Is a market recession looming? Maybe not

There’s reason for optimism in the cattle complex as we approach year-end.


Nevil Speer, BEEF Magazine 

Nov 07, 2019


The fed cattle market, now three months out since the Tyson fire, is seemingly on solid ground. On the live side, the fed market has clawed its way back from the post-fire deficit. The market ended October with sales at mostly $113 per cwt—that’s even better than the week of the fire (Figure 1). Business has apparently adjusted to the new normal with the Holcomb plant out of commission. 


Most important, beef throughput has barely skipped a beat thanks to ramped-up Saturday kills across the complex. The three-month production average is about even with last year (Figure 2). Extra work on Saturdays has helped ensure that cattle keep moving and prevent sizeable back-up—especially significant for those feedyards that regularly ship cattle to Garden City.     


That reality was reflected in USDA’s October Cattle on Feed report. Fed cattle marketings have remained on pace with last year.  Better yet, while the front-end supply (4.1 million head) is somewhat higher than last year, the 120-day inventory pattern is right in line with seasonal expectations.


Implications on two fronts


First, it’s enables the feeding sector to avoid an inordinate backlog of market-ready cattle. Therefore, subsequent market leverage going into early spring should remain relatively intact. Moreover, the Holcomb plant is expected to be back online within the next 60 days. That means the industry should be able to absorb bigger supplies in the coming months. 

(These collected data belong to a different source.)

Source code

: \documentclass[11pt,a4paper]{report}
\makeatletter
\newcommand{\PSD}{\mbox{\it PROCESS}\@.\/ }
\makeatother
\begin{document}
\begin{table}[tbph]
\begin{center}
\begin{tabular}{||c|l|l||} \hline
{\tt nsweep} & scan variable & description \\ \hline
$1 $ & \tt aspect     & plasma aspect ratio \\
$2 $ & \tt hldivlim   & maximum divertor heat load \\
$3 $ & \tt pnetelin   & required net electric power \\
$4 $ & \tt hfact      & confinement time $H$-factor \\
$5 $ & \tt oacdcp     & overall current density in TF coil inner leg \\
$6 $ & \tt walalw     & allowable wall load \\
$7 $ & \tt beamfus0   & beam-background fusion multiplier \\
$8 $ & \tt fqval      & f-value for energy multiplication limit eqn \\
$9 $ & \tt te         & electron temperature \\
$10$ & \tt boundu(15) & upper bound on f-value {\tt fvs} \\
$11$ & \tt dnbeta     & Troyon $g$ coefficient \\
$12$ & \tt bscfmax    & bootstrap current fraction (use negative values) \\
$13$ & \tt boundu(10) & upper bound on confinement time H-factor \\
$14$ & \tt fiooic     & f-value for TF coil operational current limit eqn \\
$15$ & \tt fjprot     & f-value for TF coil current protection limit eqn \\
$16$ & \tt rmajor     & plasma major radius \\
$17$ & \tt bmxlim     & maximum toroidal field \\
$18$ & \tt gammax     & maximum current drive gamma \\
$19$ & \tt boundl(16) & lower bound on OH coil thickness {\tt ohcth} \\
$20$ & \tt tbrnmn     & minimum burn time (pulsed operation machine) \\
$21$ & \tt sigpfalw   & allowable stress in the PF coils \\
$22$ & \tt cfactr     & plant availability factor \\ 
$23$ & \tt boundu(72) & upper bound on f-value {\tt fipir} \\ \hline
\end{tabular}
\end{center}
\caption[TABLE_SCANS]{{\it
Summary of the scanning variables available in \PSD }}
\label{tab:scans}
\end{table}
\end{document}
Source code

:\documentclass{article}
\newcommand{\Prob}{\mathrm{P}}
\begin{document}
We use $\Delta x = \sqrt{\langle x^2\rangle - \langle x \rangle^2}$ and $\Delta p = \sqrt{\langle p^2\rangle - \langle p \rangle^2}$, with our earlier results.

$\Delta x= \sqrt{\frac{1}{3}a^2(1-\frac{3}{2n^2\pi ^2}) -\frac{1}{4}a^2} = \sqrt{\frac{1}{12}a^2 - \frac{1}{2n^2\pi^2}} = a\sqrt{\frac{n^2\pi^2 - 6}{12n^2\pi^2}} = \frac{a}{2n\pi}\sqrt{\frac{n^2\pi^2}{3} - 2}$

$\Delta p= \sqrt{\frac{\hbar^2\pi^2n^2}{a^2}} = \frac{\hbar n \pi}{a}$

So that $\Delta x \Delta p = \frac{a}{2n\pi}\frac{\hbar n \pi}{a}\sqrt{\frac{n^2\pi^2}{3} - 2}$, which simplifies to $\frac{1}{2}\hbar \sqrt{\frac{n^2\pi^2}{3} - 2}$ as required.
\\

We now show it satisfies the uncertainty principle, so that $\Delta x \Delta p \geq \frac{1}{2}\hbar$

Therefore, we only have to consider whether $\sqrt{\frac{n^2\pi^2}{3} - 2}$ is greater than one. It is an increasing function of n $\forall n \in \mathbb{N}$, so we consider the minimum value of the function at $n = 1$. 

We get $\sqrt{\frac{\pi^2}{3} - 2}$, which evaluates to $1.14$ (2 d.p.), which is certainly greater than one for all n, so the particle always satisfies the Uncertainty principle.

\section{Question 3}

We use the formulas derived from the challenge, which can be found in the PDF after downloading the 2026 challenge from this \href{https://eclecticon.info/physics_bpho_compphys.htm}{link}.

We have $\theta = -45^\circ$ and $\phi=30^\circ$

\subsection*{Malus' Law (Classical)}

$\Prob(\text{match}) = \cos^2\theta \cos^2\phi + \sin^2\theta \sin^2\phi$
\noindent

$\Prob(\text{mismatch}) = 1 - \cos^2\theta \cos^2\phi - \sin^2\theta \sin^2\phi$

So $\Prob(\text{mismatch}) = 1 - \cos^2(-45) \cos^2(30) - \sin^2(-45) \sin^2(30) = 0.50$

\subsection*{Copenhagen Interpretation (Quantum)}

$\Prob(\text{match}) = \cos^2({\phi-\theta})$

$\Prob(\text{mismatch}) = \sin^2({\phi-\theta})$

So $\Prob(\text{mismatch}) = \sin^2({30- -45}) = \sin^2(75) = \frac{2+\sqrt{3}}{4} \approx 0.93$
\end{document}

CME’s fed cattle contracts have priced in those dynamics. For example, the April ’20 contract is trading at lifetime highs ($124-125 per cwt) with some analysts calling for $130 before the rally begins to meet some resistance. 

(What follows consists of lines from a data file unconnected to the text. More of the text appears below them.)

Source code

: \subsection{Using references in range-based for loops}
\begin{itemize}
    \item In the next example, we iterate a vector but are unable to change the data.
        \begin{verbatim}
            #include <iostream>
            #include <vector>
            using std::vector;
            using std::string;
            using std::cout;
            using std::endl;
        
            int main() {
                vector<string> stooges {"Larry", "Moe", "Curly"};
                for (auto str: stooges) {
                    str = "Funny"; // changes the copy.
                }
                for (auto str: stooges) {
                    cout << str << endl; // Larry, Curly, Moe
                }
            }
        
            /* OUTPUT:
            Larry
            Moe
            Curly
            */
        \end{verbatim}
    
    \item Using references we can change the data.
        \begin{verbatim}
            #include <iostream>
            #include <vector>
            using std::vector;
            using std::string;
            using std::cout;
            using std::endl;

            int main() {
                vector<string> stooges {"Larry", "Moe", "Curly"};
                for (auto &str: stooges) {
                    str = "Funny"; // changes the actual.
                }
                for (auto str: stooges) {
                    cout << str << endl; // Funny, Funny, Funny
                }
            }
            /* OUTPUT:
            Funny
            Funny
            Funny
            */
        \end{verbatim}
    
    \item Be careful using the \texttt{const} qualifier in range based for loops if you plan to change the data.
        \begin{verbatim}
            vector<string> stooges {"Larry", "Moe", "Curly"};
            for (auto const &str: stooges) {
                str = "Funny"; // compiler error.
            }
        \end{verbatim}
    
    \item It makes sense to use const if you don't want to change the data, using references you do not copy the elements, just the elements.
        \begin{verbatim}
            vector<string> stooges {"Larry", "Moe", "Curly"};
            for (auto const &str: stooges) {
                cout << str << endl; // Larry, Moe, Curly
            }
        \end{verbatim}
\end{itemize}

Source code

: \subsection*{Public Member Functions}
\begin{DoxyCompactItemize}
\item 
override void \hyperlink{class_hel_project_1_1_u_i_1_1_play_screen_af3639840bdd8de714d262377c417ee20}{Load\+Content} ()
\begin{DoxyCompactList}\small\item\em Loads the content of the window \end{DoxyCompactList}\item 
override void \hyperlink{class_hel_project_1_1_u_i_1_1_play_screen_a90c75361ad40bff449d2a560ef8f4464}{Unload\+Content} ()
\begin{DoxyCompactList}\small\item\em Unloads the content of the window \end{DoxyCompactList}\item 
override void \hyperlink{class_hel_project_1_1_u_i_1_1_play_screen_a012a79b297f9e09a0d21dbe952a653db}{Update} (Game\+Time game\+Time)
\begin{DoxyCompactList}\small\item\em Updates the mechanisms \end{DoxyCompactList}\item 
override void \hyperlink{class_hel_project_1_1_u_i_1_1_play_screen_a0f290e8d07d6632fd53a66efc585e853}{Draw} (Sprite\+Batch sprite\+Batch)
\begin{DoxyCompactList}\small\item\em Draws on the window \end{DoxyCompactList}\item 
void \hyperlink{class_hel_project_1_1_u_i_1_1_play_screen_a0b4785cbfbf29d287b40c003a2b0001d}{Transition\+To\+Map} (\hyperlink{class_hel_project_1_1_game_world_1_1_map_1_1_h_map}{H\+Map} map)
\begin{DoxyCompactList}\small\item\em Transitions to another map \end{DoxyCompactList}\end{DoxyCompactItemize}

Second, those Saturday kills and subsequent slaughter pace also benefits the feeder market. That is, steady marketings on one side translate into systematic placements on the other side. Therefore, feedyards have remained regular purchasers of feeder cattle.  September arrivals were pegged at nearly 2.1 million head—just slightly bigger than 2018—and with a pace right in line with the normal seasonal pattern.


All that has underpinned the feeder market ...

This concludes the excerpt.